In the copy, leave out the pictures and repeat all records exactly.

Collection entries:
• • • • • • •

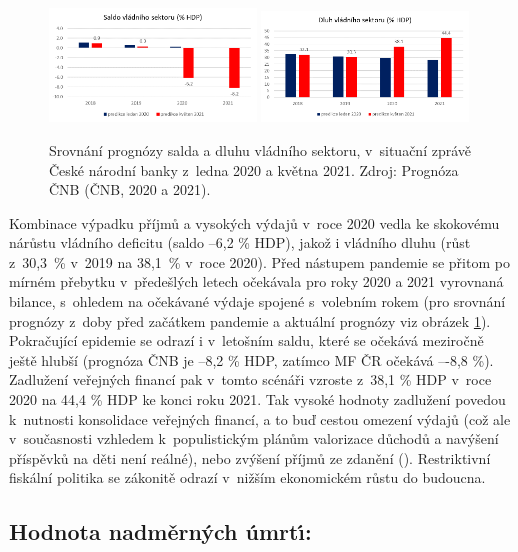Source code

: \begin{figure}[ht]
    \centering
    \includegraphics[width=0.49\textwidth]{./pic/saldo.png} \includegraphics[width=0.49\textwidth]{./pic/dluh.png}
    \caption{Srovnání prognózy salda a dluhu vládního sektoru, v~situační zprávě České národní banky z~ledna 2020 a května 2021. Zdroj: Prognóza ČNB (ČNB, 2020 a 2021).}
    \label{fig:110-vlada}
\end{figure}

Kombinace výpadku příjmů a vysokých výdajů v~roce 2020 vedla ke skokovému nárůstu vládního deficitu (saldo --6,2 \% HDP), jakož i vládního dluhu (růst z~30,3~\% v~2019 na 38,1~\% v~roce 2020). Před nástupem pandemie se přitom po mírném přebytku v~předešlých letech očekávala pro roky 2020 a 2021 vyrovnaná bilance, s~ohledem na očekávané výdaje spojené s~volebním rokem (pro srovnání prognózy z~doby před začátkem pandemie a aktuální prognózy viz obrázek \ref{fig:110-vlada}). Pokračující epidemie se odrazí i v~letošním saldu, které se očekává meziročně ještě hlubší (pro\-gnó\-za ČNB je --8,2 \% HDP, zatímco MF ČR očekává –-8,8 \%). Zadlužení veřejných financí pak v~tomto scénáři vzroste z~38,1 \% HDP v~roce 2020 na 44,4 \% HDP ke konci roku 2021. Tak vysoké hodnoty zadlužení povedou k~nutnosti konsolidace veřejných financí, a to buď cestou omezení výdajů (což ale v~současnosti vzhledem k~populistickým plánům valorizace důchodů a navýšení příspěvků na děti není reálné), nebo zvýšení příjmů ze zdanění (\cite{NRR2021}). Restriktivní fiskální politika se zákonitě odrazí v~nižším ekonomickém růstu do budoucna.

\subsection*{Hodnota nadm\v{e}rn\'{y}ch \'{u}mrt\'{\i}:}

• • • • • • •

**SOLUTION TO THE PROBLEM:**
Source code

: \begin{figure}[ht]
    \centering
    \includegraphics[width=0.49\textwidth]{./pic/saldo.png} \includegraphics[width=0.49\textwidth]{./pic/dluh.png}
    \caption{Srovnání prognózy salda a dluhu vládního sektoru, v~situační zprávě České národní banky z~ledna 2020 a května 2021. Zdroj: Prognóza ČNB (ČNB, 2020 a 2021).}
    \label{fig:110-vlada}
\end{figure}

Kombinace výpadku příjmů a vysokých výdajů v~roce 2020 vedla ke skokovému nárůstu vládního deficitu (saldo --6,2 \% HDP), jakož i vládního dluhu (růst z~30,3~\% v~2019 na 38,1~\% v~roce 2020). Před nástupem pandemie se přitom po mírném přebytku v~předešlých letech očekávala pro roky 2020 a 2021 vyrovnaná bilance, s~ohledem na očekávané výdaje spojené s~volebním rokem (pro srovnání prognózy z~doby před začátkem pandemie a aktuální prognózy viz obrázek \ref{fig:110-vlada}). Pokračující epidemie se odrazí i v~letošním saldu, které se očekává meziročně ještě hlubší (pro\-gnó\-za ČNB je --8,2 \% HDP, zatímco MF ČR očekává –-8,8 \%). Zadlužení veřejných financí pak v~tomto scénáři vzroste z~38,1 \% HDP v~roce 2020 na 44,4 \% HDP ke konci roku 2021. Tak vysoké hodnoty zadlužení povedou k~nutnosti konsolidace veřejných financí, a to buď cestou omezení výdajů (což ale v~současnosti vzhledem k~populistickým plánům valorizace důchodů a navýšení příspěvků na děti není reálné), nebo zvýšení příjmů ze zdanění (\cite{NRR2021}). Restriktivní fiskální politika se zákonitě odrazí v~nižším ekonomickém růstu do budoucna.

\subsection*{Hodnota nadm\v{e}rn\'{y}ch \'{u}mrt\'{\i}:}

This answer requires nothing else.